Listed entries:
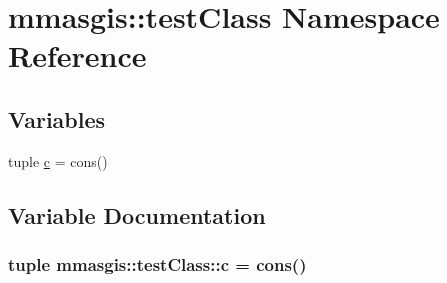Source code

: \hypertarget{namespacemmasgis_1_1testClass}{
\section{mmasgis::testClass Namespace Reference}
\label{namespacemmasgis_1_1testClass}
}
\subsection*{Variables}
\begin{DoxyCompactItemize}
\item 
tuple \hyperlink{namespacemmasgis_1_1testClass_a44b9fbfb79fd18fcc4ebff1a1e2014a1}{c} = cons()
\end{DoxyCompactItemize}


\subsection{Variable Documentation}
\hypertarget{namespacemmasgis_1_1testClass_a44b9fbfb79fd18fcc4ebff1a1e2014a1}{
\subsubsection[{c}]{\setlength{\rightskip}{0pt plus 5cm}tuple {\bf mmasgis::testClass::c} = cons()}}
\label{namespacemmasgis_1_1testClass_a44b9fbfb79fd18fcc4ebff1a1e2014a1}
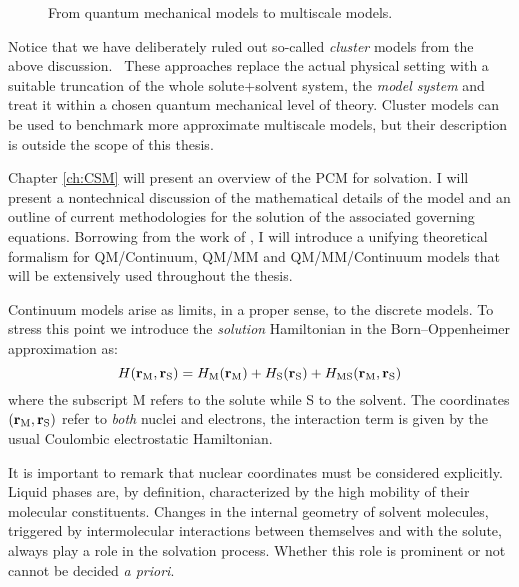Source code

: \begin{figure}[tb]
\caption{From quantum mechanical models to multiscale models.}
\label{fig:qm-to-multiscale}
\end{figure}

Notice that we have deliberately ruled out so-called \emph{cluster}
models from the above discussion.~\autocite{ClusterModels}
These approaches replace the actual physical setting with a suitable
truncation of the whole solute+solvent system, the \emph{model system}
and treat it within a chosen quantum mechanical level of theory.
Cluster models can be used to benchmark more approximate multiscale
models, but their description is outside the scope of this thesis.

Chapter \ref{ch:CSM} will present an overview of the \ac{PCM} for
solvation.
I will present a nontechnical discussion of the mathematical details of
the model and an outline of current methodologies for the solution of
the associated governing equations.
Borrowing from the work of \citeauthor{Lipparini2010-be},\autocite{Lipparini2010-be,
Lipparini2015-lq} I will introduce a unifying theoretical formalism for
\acs{QM}/Continuum, \acs{QM}/\acs{MM} and \acs{QM}/\acs{MM}/Continuum models that will
be extensively used throughout the thesis.


Continuum models arise as limits, in a proper sense, to the discrete
models. To stress this point we introduce the \emph{solution}
Hamiltonian in the Born--Oppenheimer approximation as:
\begin{equation}\label{eq:solution-ham}
 H(\mathbf{r}_\mathrm{M}, \mathbf{r}_\mathrm{S}) =
  H_\mathrm{M}(\mathbf{r}_\mathrm{M}) +  H_\mathrm{S}(\mathbf{r}_\mathrm{S})
+ H_\mathrm{MS}(\mathbf{r}_\mathrm{M}, \mathbf{r}_\mathrm{S})
\end{equation}
where the subscript M refers to the solute while S to the solvent. The
coordinates $(\mathbf{r}_\mathrm{M}, \mathbf{r}_\mathrm{S})$ refer to
\emph{both} nuclei and electrons, the interaction term is given by the
usual Coulombic electrostatic Hamiltonian.

It is important to remark that nuclear coordinates must be considered
explicitly. Liquid phases are, by definition, characterized by the high
mobility of their molecular constituents. Changes in the internal
geometry of solvent molecules, triggered by intermolecular interactions
between themselves and with the solute, always play a role in the
solvation process. Whether this role is prominent or not cannot be
decided \emph{a priori}.

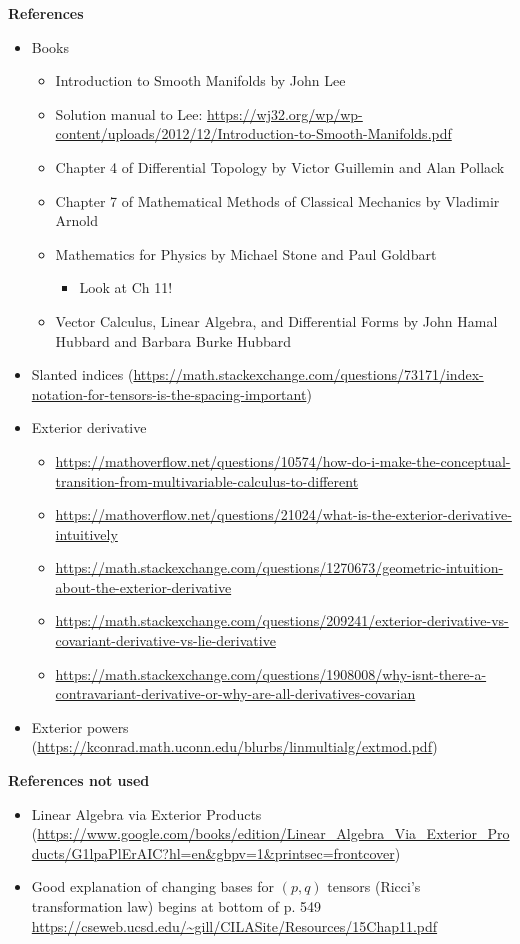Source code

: \textbf{References}
\begin{itemize}
    \item Books
    \begin{itemize}
        \item Introduction to Smooth Manifolds by John Lee
        \item Solution manual to Lee: \url{https://wj32.org/wp/wp-content/uploads/2012/12/Introduction-to-Smooth-Manifolds.pdf}
        \item Chapter 4 of Differential Topology by Victor Guillemin and Alan Pollack
        \item Chapter 7 of Mathematical Methods of Classical Mechanics by Vladimir Arnold
        \item Mathematics for Physics by Michael Stone and Paul Goldbart
        \begin{itemize}
            \item Look at Ch 11!
        \end{itemize}
        \item Vector Calculus, Linear Algebra, and Differential Forms by John Hamal Hubbard and Barbara Burke Hubbard
    \end{itemize}
    \item Slanted indices (\url{https://math.stackexchange.com/questions/73171/index-notation-for-tensors-is-the-spacing-important})
    \item Exterior derivative
    \begin{itemize}
        \item \url{https://mathoverflow.net/questions/10574/how-do-i-make-the-conceptual-transition-from-multivariable-calculus-to-different}
        \item \url{https://mathoverflow.net/questions/21024/what-is-the-exterior-derivative-intuitively}
        \item \url{https://math.stackexchange.com/questions/1270673/geometric-intuition-about-the-exterior-derivative}
        \item \url{https://math.stackexchange.com/questions/209241/exterior-derivative-vs-covariant-derivative-vs-lie-derivative}
        \item \url{https://math.stackexchange.com/questions/1908008/why-isnt-there-a-contravariant-derivative-or-why-are-all-derivatives-covarian}
    \end{itemize}
    \item Exterior powers (\url{https://kconrad.math.uconn.edu/blurbs/linmultialg/extmod.pdf})
\end{itemize}

\textbf{References not used}
\begin{itemize}
    \item Linear Algebra via Exterior Products (\url{https://www.google.com/books/edition/Linear_Algebra_Via_Exterior_Products/G1lpaPlErAIC?hl=en&gbpv=1&printsec=frontcover})
    \item Good explanation of changing bases for $(p, q)$ tensors (Ricci's transformation law) begins at bottom of p. 549 \url{https://cseweb.ucsd.edu/~gill/CILASite/Resources/15Chap11.pdf}
\end{itemize}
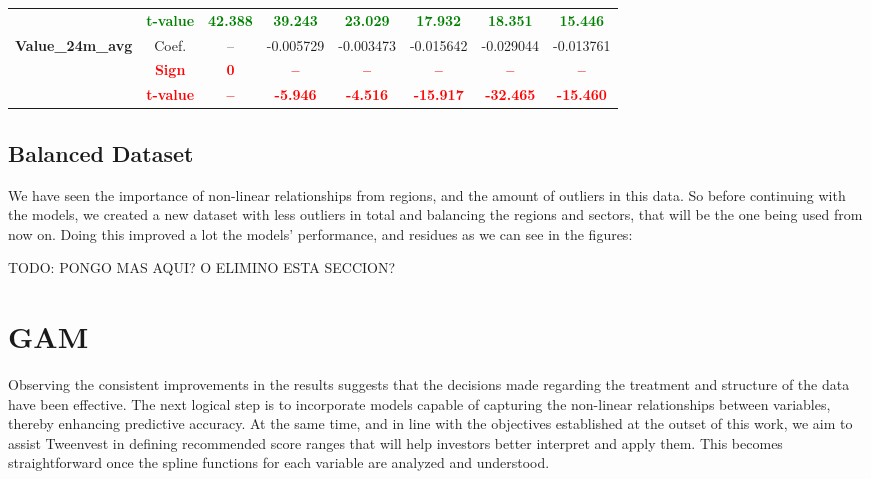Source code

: \documentclass[11pt,english,a4paper,hidelinks]{book}
\begin{document}
\begin{table}[H]
\begin{tabular}{lccccccc}
            & \textbf{\textcolor{green}{t-value}} & \textbf{\textcolor{green}{42.388}}    & \textbf{\textcolor{green}{39.243}}    & \textbf{\textcolor{green}{23.029}}    & \textbf{\textcolor{green}{17.932}}    & \textbf{\textcolor{green}{18.351}}    & \textbf{\textcolor{green}{15.446}}    \\
        \multirow{3}{*}{\textbf{Value\_24m\_avg}} 
            & Coef.   & -- & -0.005729 & -0.003473 & -0.015642 & -0.029044 & -0.013761 \\
            & \textbf{\textcolor{red}{Sign}}    & \textbf{\textcolor{red}{0}}  & \textbf{\textcolor{red}{–}}         & \textbf{\textcolor{red}{–}}         & \textbf{\textcolor{red}{–}}         & \textbf{\textcolor{red}{–}}         & \textbf{\textcolor{red}{–}}         \\
            & \textbf{\textcolor{red}{t-value}} & \textbf{\textcolor{red}{--}} & \textbf{\textcolor{red}{-5.946}}    & \textbf{\textcolor{red}{-4.516}}    & \textbf{\textcolor{red}{-15.917}}   & \textbf{\textcolor{red}{-32.465}}   & \textbf{\textcolor{red}{-15.460}}   \\
        \bottomrule
    \end{tabular}
    \label{tab:africa_middle_east_windowed_consistency_summary}
\end{table}

\subsection{Balanced Dataset}

We have seen the importance of non-linear relationships from regions, and the amount of outliers in this data. So before continuing with the models, we created a new dataset with less outliers in total and balancing the regions and sectors, that will be the one being used from now on. Doing this improved a lot the models' performance, and residues as we can see in the figures: 

TODO: PONGO MAS AQUI? O ELIMINO ESTA SECCION?



\section{GAM}

Observing the consistent improvements in the results suggests that the decisions made regarding the treatment and structure of the data have been effective. The next logical step is to incorporate models capable of capturing the non-linear relationships between variables, thereby enhancing predictive accuracy. At the same time, and in line with the objectives established at the outset of this work, we aim to assist Tweenvest in defining recommended score ranges that will help investors better interpret and apply them. This becomes straightforward once the spline functions for each variable are analyzed and understood.
\vspace{0.5cm}
\end{document}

Task details:
A verbatim copy of the records is expected, from their first line through the line with "the associated governing equations.", inclusive, with the pictures removed.

Final answer:
Source code

: \hypertarget{namespacemmasgis_1_1testClass}{
\section{mmasgis::testClass Namespace Reference}
\label{namespacemmasgis_1_1testClass}
}
\subsection*{Variables}
\begin{DoxyCompactItemize}
\item 
tuple \hyperlink{namespacemmasgis_1_1testClass_a44b9fbfb79fd18fcc4ebff1a1e2014a1}{c} = cons()
\end{DoxyCompactItemize}


\subsection{Variable Documentation}
\hypertarget{namespacemmasgis_1_1testClass_a44b9fbfb79fd18fcc4ebff1a1e2014a1}{
\subsubsection[{c}]{\setlength{\rightskip}{0pt plus 5cm}tuple {\bf mmasgis::testClass::c} = cons()}}
\label{namespacemmasgis_1_1testClass_a44b9fbfb79fd18fcc4ebff1a1e2014a1}
Source code

: \begin{figure}[tb]
\caption{From quantum mechanical models to multiscale models.}
\label{fig:qm-to-multiscale}
\end{figure}

Notice that we have deliberately ruled out so-called \emph{cluster}
models from the above discussion.~\autocite{ClusterModels}
These approaches replace the actual physical setting with a suitable
truncation of the whole solute+solvent system, the \emph{model system}
and treat it within a chosen quantum mechanical level of theory.
Cluster models can be used to benchmark more approximate multiscale
models, but their description is outside the scope of this thesis.

Chapter \ref{ch:CSM} will present an overview of the \ac{PCM} for
solvation.
I will present a nontechnical discussion of the mathematical details of
the model and an outline of current methodologies for the solution of
the associated governing equations.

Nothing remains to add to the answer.